Deze drie regels geven een idee om een begrip te krijgen van het verschijnsel ‘epidemie’. Het geeft ook richting aan hoe we een ‘tipping point’ kunnen bereiken. Sleutelelement daarbij is vaak dat “the devil is in the details”. En vaak werkt vanalles wel in de ene situatie en niet in een andere. Daardoor is zelfs testen soms geen overbodige luxe. Buikgevoel moet soms een stap opzij zetten.
Hoofdstuk twee gaat over “The Law of the Few”.
Daarin worden drie types van persoonlijkheden besproken: Verbinders (‘Connectors’), Mavens en Verkopers (‘Salesmen’). Deze mensen zijn essentieel voor zogenaamde sociale epidemieën maar worden vaak over het hoofd gezien voor de erkenning van hun belang in ons leven.
Connectors zijn doorgaans de (verbindende) centrale partij in een sociaal netwerk, als aan de top van een pyramide. Je vindt hen vaak door in je netwerk over mensen die je kent na te denken door de vraag steeds te herhalen: ‘… die ik ken via…’. Ze introduceren je vaak in hun netwerk, we maken vaker gebruik van dergelijke mensen dan we denken.
Maar Connectors zijn niet het enige soort mensen die belangrijk / nuttig zijn bij het opstarten van een sociale epidemie. Connectors zijn ‘specialisten in mensen’. We vetrouwen hen om ons (spontaan) in contact te brengen met andere mensen. Daarnaast bestaan er mensen waarop we vertrouwen om ons in contact te brengen met nieuwe informatie.
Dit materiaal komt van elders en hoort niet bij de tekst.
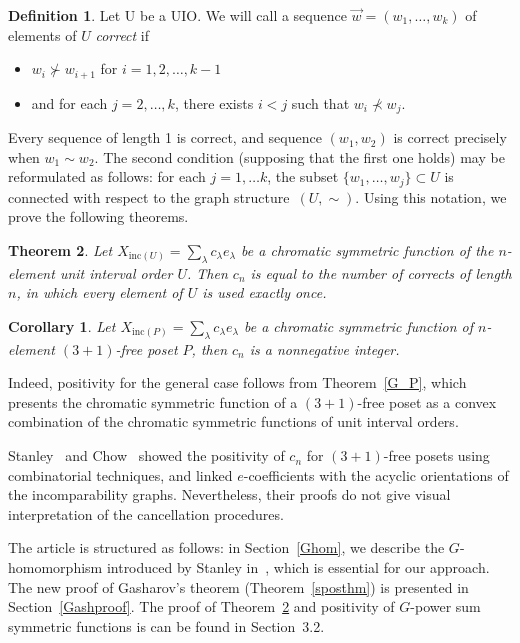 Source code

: \documentclass{article}
\theoremstyle{plain}
\newtheorem{thm}{Theorem}[section]
\newtheorem{cor}{Corollary}[thm]
\theoremstyle{definition}
\newtheorem{defn}[thm]{Definition}
\newcommand{\vs}{\vec w}
\begin{document}
\begin{defn}
Let U be a UIO.  We will call a sequence $\vs = (w_1,\dots, w_k)$ of elements of $U$ {\em
   correct} if
 \begin{itemize}
 \item 
$w_i\not\succ w_{i+1}$ for $i=1,2,\dots,k-1$ 
\item and for
 each $j=2,\dots,k$, there exists $i<j$ such that $w_i\not\prec w_j$.
 \end{itemize}
\end{defn}
Every sequence of length 1 is correct, and sequence $(w_1,w_2)$ is
correct precisely when $w_1\sim w_2$. The second condition (supposing that the first one holds) may be reformulated as follows:
for each $j=1,\dots k$, the subset $\{w_1,\dots,w_j\}\subset U$ is connected
with respect to the graph structure~${(U,\sim)}$.
Using this notation, we prove the following theorems.
\begin{thm}\label{eposn} 
Let $X_{\text{inc}(U)}=\sum\limits_{\lambda}c_\lambda e_\lambda$ be a chromatic symmetric function of the $n$-element unit interval order $U$. Then $c_n$ is equal to the number of corrects of length $n$, in which every element of $U$ is used exactly once.
\end{thm}
\begin{cor}
Let $X_{\text{inc}(P)}=\sum\limits_{\lambda}c_\lambda e_\lambda$ be a chromatic symmetric function of  $n$-element $(3+1)$-free poset $P$, then $c_n$ is a nonnegative integer.
\end{cor}
Indeed, positivity for the general case follows from Theorem~\ref{G_P}, which presents the chromatic symmetric function of a $(3+1)$-free poset as a convex combination of the chromatic symmetric functions of unit interval orders.

Stanley~\cite{Stanley95b} and Chow~\cite{Chow95} showed the positivity of $c_n$ for $(3+1)$-free posets using combinatorial techniques, and linked $e$-coefficients with the acyclic orientations of the incomparability graphs. Nevertheless, their proofs do not give visual interpretation of the cancellation procedures. 



The article is structured as follows: in Section~\ref{Ghom}, we describe
the $G$-homomorphism introduced by Stanley in~\cite{Stanley95b}, which
is essential for our approach. The new proof of Gasharov's theorem (Theorem~\ref{sposthm}) is presented
in Section~\ref{Gashproof}. The proof of Theorem~\ref{eposn} and positivity of $G$-power sum symmetric functions is can be found in Section~3.2.
\end{document}
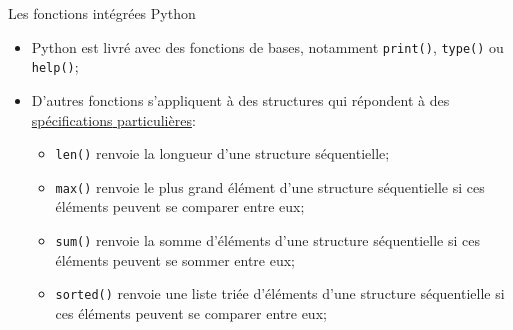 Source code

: \documentclass[dvipsnames]{beamer}
\begin{document}
\begin{frame}
    [fragile]{Les fonctions intégrées Python}

    \begin{itemize}
        \item Python est livré avec des fonctions de bases, notamment
              \texttt{\small print()}, \texttt{\small type()} ou \texttt{\small
                  help()};
        \item D'autres fonctions s'appliquent à des structures qui répondent à
              des \alert{\underline{{spécifications} \normalfont\color{black}
                      particulières}}:\vspace{.3em}
              \begin{itemize}
                  \small
                  \setlength{\itemsep}{0pt}\setlength{\parskip}{.3em}
                  \item \texttt{\small len()} renvoie la longueur d'une structure
                        séquentielle;
                  \item \texttt{\small max()} renvoie le plus grand élément d'une
                        structure séquentielle si ces éléments peuvent se
                        comparer entre eux;
                  \item \texttt{\small sum()} renvoie la somme d'éléments d'une
                        structure séquentielle si ces éléments peuvent se sommer
                        entre eux;
                  \item \texttt{\small sorted()} renvoie une liste triée d'éléments
                        d'une structure séquentielle si ces éléments peuvent se
                        comparer entre eux;
              \end{itemize}
    \end{itemize}
\end{frame}

\end{document}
Iemand die daarin voorziet is een ‘Maven’. Dat woord komt uit het Yiddish en betekent ‘iemand die kennis verzamelt / opstapelt’. Zij houden door hun kennis bijv. de marktreclame eerlijk. Een verkoper die ‘prijsverlaging’ uitstalt maar niet doorvoert wordt door hen betrapt. De meesten onder ons letten immers amper op de prijs. Maar zij kunnen op dat vlak de schrik zijn van een oneerlijke winkelier. Maar ze bestaan niet enkel op het vlak van marktprijzen. Ze kunnen net zo goed fouten opmerken in een professioneel vakblad van hun interesse. Of een vakspecialist corrigeren op zijn eigen domein.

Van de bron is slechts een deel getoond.